:: DATA FOR THIS TASK

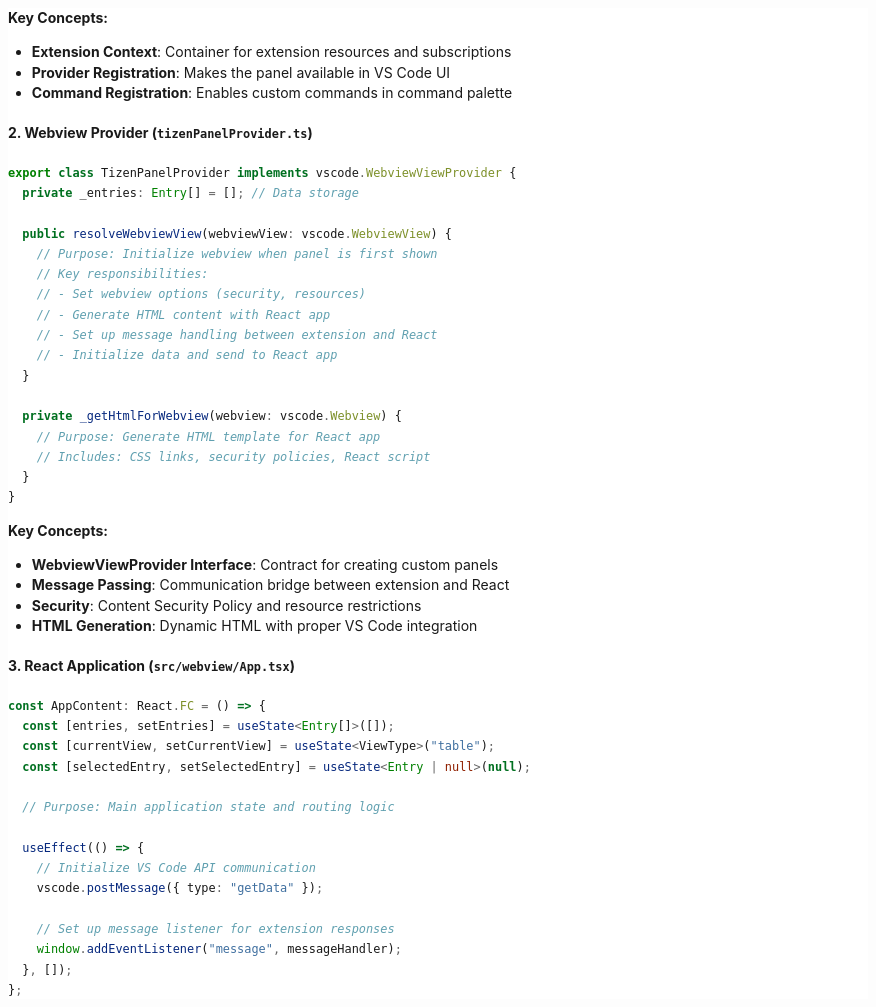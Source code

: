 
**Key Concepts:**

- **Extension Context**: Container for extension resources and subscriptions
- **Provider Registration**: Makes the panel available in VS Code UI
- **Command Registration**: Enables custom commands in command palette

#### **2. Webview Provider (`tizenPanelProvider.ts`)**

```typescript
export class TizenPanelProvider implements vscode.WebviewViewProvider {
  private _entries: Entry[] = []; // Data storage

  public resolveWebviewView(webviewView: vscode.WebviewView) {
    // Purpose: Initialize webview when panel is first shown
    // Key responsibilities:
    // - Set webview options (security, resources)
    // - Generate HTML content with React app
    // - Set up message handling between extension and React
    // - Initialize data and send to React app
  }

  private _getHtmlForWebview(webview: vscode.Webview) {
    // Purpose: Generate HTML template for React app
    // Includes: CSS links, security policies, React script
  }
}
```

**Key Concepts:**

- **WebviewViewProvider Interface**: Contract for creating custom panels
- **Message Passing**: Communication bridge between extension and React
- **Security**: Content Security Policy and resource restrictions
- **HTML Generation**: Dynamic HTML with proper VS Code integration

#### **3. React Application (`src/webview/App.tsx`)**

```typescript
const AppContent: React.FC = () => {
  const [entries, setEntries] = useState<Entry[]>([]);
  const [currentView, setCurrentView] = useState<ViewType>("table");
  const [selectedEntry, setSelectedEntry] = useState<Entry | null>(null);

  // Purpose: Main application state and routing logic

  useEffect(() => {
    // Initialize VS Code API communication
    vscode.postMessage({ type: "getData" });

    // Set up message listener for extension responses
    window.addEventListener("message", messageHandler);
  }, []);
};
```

::::

__WHAT THIS TASK INVOLVES__: Copy out the whole listing exactly. Skip its pictures.

__OUTPUT FOR THIS EXERCISE__:
Source code

: 
**Key Concepts:**

- **Extension Context**: Container for extension resources and subscriptions
- **Provider Registration**: Makes the panel available in VS Code UI
- **Command Registration**: Enables custom commands in command palette

#### **2. Webview Provider (`tizenPanelProvider.ts`)**

```typescript
export class TizenPanelProvider implements vscode.WebviewViewProvider {
  private _entries: Entry[] = []; // Data storage

  public resolveWebviewView(webviewView: vscode.WebviewView) {
    // Purpose: Initialize webview when panel is first shown
    // Key responsibilities:
    // - Set webview options (security, resources)
    // - Generate HTML content with React app
    // - Set up message handling between extension and React
    // - Initialize data and send to React app
  }

  private _getHtmlForWebview(webview: vscode.Webview) {
    // Purpose: Generate HTML template for React app
    // Includes: CSS links, security policies, React script
  }
}
```

**Key Concepts:**

- **WebviewViewProvider Interface**: Contract for creating custom panels
- **Message Passing**: Communication bridge between extension and React
- **Security**: Content Security Policy and resource restrictions
- **HTML Generation**: Dynamic HTML with proper VS Code integration

#### **3. React Application (`src/webview/App.tsx`)**

```typescript
const AppContent: React.FC = () => {
  const [entries, setEntries] = useState<Entry[]>([]);
  const [currentView, setCurrentView] = useState<ViewType>("table");
  const [selectedEntry, setSelectedEntry] = useState<Entry | null>(null);

  // Purpose: Main application state and routing logic

  useEffect(() => {
    // Initialize VS Code API communication
    vscode.postMessage({ type: "getData" });

    // Set up message listener for extension responses
    window.addEventListener("message", messageHandler);
  }, []);
};
```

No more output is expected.